するとその瞬間、後ろからベルの鳴る音がした。
振り返ろうとする瞬間、狗塚に腕を引かれる。
そして、僕は次の瞬間、狗塚の腕の中にいた。
「あっぶね、あの自転車」
僕は頭が真っ白になっていた。分厚い、頼り甲斐のある胸板。今抱きしめられたら、僕は狗塚にすっぽり抱きしめられてしまうだろう。
狗塚は腕の中の僕の顔を両手で包んで、上に向かせる。
「大丈夫?」
「な、何も大丈夫じゃない……」
「え、どっか捻った?」
さらに顔を近づけてくる狗塚に、僕は真っ赤な顔で手を離させると、ちょっと走って逃げた。
だってあまりに恥ずかしかったから。あんな綺麗な顔に近づかれて、こっちの心臓は一個しかないと言っただろう。
でもさっさと追いつかれてしまう。
羨ましい、どうしてそんなリーチが長いんだ。
「恥ずかしい?」
「そうだって言ったら?」
「可愛いなって思う」
「……人たらし」
僕は自分の恋の前途多難具合に、ため息をついた。あと二ヶ月も経てば、きっと狗塚は人気者だ。大きい、優しい犬みたいな男だから。そして、誰かの恋心を奪うのだ。
僕は肩を落とした。この具合だと、多分狗塚は男もいけるのだろう。僕は狗塚以外は好きにならないだろうけど。

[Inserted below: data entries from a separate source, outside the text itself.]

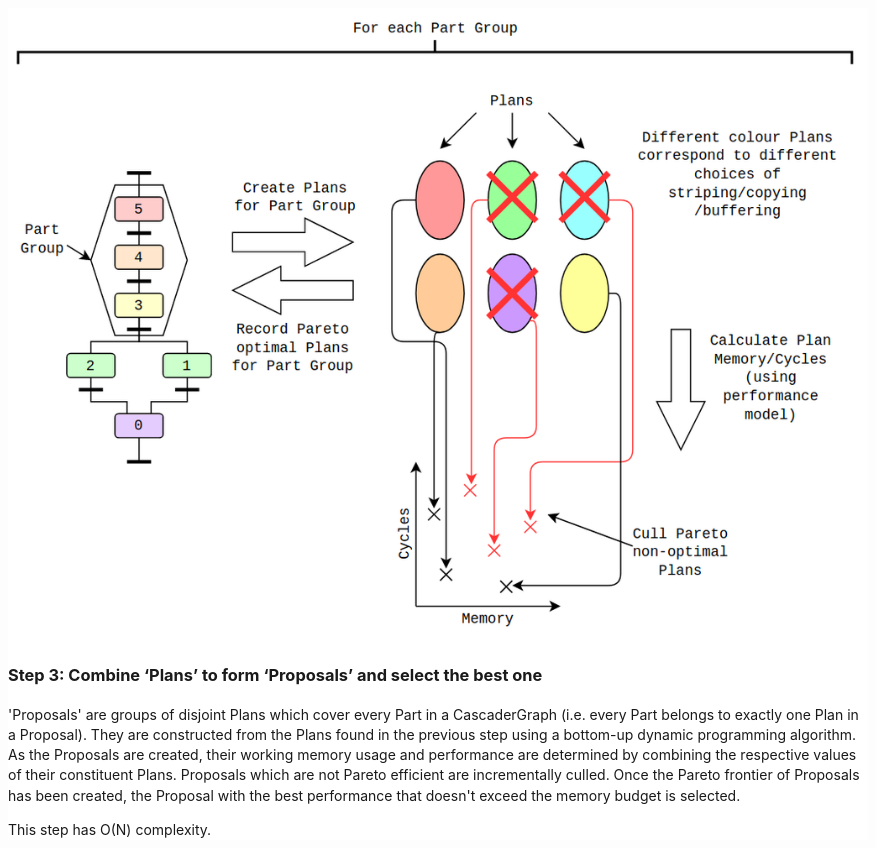 ![meta-schedule-workflow](../resources/cascader-step-2.png)

### Step 3: Combine ‘Plans’ to form ‘Proposals’ and select the best one

'Proposals' are groups of disjoint Plans which cover every Part in a CascaderGraph (i.e. every Part belongs to exactly one Plan in a Proposal). They are constructed from the Plans found in the previous step using a bottom-up dynamic programming algorithm. As the Proposals are created, their working memory usage and performance are determined by combining the respective values of their constituent Plans. Proposals which are not Pareto efficient are incrementally culled. Once the Pareto frontier of Proposals has been created, the Proposal with the best performance that doesn't exceed the memory budget is selected.

This step has O(N) complexity.
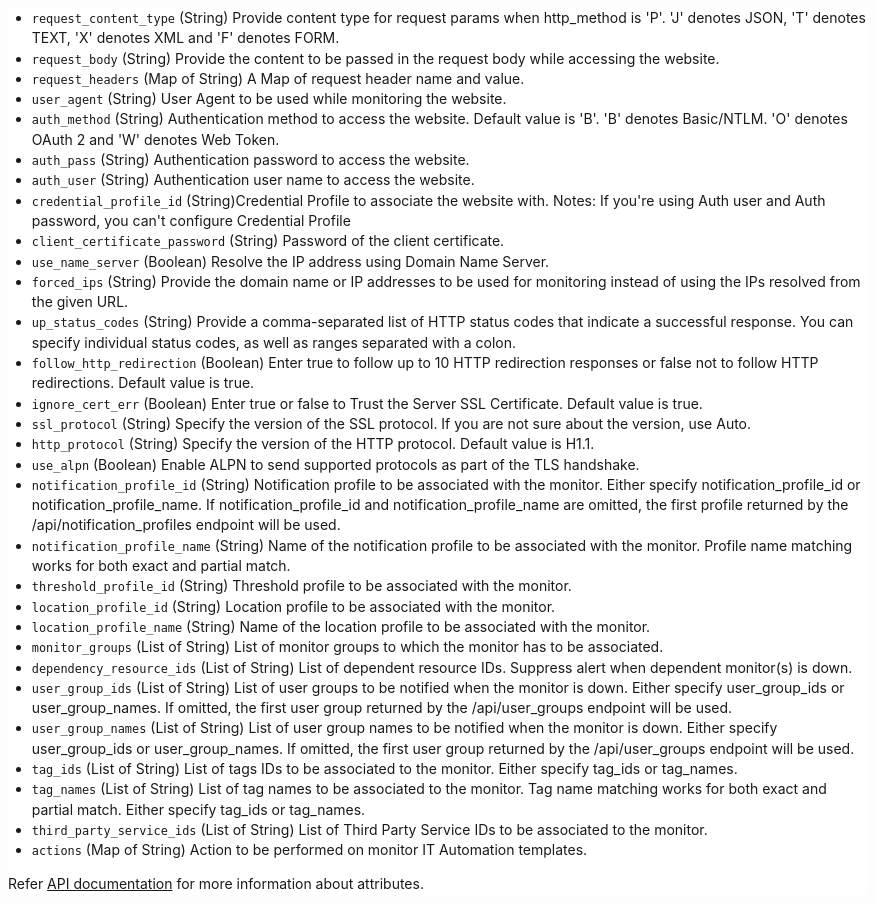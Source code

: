* `request_content_type` (String) Provide content type for request params when http_method is 'P'. 'J' denotes JSON, 'T' denotes TEXT, 'X' denotes XML and 'F' denotes FORM.
* `request_body` (String) Provide the content to be passed in the request body while accessing the website.
* `request_headers` (Map of String) A Map of request header name and value.
* `user_agent` (String) User Agent to be used while monitoring the website.
* `auth_method` (String) Authentication method to access the website. Default value is 'B'. 'B' denotes Basic/NTLM. 'O' denotes OAuth 2 and 'W' denotes Web Token.
* `auth_pass` (String) Authentication password to access the website.
* `auth_user` (String) Authentication user name to access the website.
* `credential_profile_id` (String)Credential Profile to associate the website with. Notes: If you're using Auth user and Auth password, you can't configure Credential Profile
* `client_certificate_password` (String) Password of the client certificate.
* `use_name_server` (Boolean) Resolve the IP address using Domain Name Server.
* `forced_ips` (String) Provide the domain name or IP addresses to be used for monitoring instead of using the IPs resolved from the given URL.
* `up_status_codes` (String) Provide a comma-separated list of HTTP status codes that indicate a successful response. You can specify individual status codes, as well as ranges separated with a colon.
* `follow_http_redirection` (Boolean) Enter true to follow up to 10 HTTP redirection responses or false not to follow HTTP redirections. Default value is true.
* `ignore_cert_err` (Boolean) Enter true or false to Trust the Server SSL Certificate. Default value is true.
* `ssl_protocol` (String) Specify the version of the SSL protocol. If you are not sure about the version, use Auto.
* `http_protocol` (String) Specify the version of the HTTP protocol. Default value is H1.1.
* `use_alpn` (Boolean) Enable ALPN to send supported protocols as part of the TLS handshake.
* `notification_profile_id` (String) Notification profile to be associated with the monitor. Either specify notification_profile_id or notification_profile_name. If notification_profile_id and notification_profile_name are omitted, the first profile returned by the /api/notification_profiles endpoint will be used.
* `notification_profile_name` (String) Name of the notification profile to be associated with the monitor. Profile name matching works for both exact and partial match.
* `threshold_profile_id` (String) Threshold profile to be associated with the monitor.
* `location_profile_id` (String) Location profile to be associated with the monitor.
* `location_profile_name` (String) Name of the location profile to be associated with the monitor.
* `monitor_groups` (List of String) List of monitor groups to which the monitor has to be associated.
* `dependency_resource_ids` (List of String) List of dependent resource IDs. Suppress alert when dependent monitor(s) is down.
* `user_group_ids` (List of String) List of user groups to be notified when the monitor is down. Either specify user_group_ids or user_group_names. If omitted, the first user group returned by the /api/user_groups endpoint will be used.
* `user_group_names` (List of String) List of user group names to be notified when the monitor is down. Either specify user_group_ids or user_group_names. If omitted, the first user group returned by the /api/user_groups endpoint will be used.
* `tag_ids` (List of String) List of tags IDs to be associated to the monitor. Either specify tag_ids or tag_names.
* `tag_names` (List of String) List of tag names to be associated to the monitor. Tag name matching works for both exact and partial match. Either specify tag_ids or tag_names.
* `third_party_service_ids` (List of String) List of Third Party Service IDs to be associated to the monitor.
* `actions` (Map of String) Action to be performed on monitor IT Automation templates. 


Refer [API documentation](https://www.site24x7.com/help/api/#website) for more information about attributes.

「うーん、人誑しではない。気に入った人間しか周りにいて欲しくないし」
「そうなの?」
じゃあ僕は、気に入られているということだろうか。
「うん、だから俺は猫宮のこと好きだよ」
「ありがとう。僕も好きだよ」
決して、恥ずかしいとか、喜んでるとか、そんな感情は見せないで。僕はクールにその言葉を受け流した。心中は大嵐だけど。
……少しくらい、照れたりしてるのかな。
僕はチラリと狗塚を見る。すると、狗塚は僕を凝視していた。
びっくりして、肩が跳ねる。
「な、何。怖いんだけど」
「怖くない怖くない」
「いや怖いけど……」
何を言ってるんだ。大男に上から見つめられていたら、怖いだろう。それも瞳孔が開いている。犬なんだから、もっと穏やかな目つきでいて欲しい。
すると、分岐点が現れたらしい。狗塚は立ち止まって、左を指差す。
「俺こっち」
「僕、右」
「じゃあ、お別れか」
「うん、また明日」
「ん、また明日」
手を挙げて、僕らは別れた。
少し歩いて、なんだか名残惜しくなる。
後ろを振り向いた。きっと、狗塚は振り返ってなんてないと思うけど。
でももしかしたら。
もし、そこに狗塚がいるなら。僕は、この恋に真剣になってみようと思った。男になんて初めて恋するし、叶うかも分からない。ただの友達で終わるかもしれない。ギクシャクして、離れてしまうかもしれない。
僕は、後ろを振り返った。
狗塚は、笑って手を振ってくれる。
僕は、この恋が忘れられなくなるだろうことがわかった。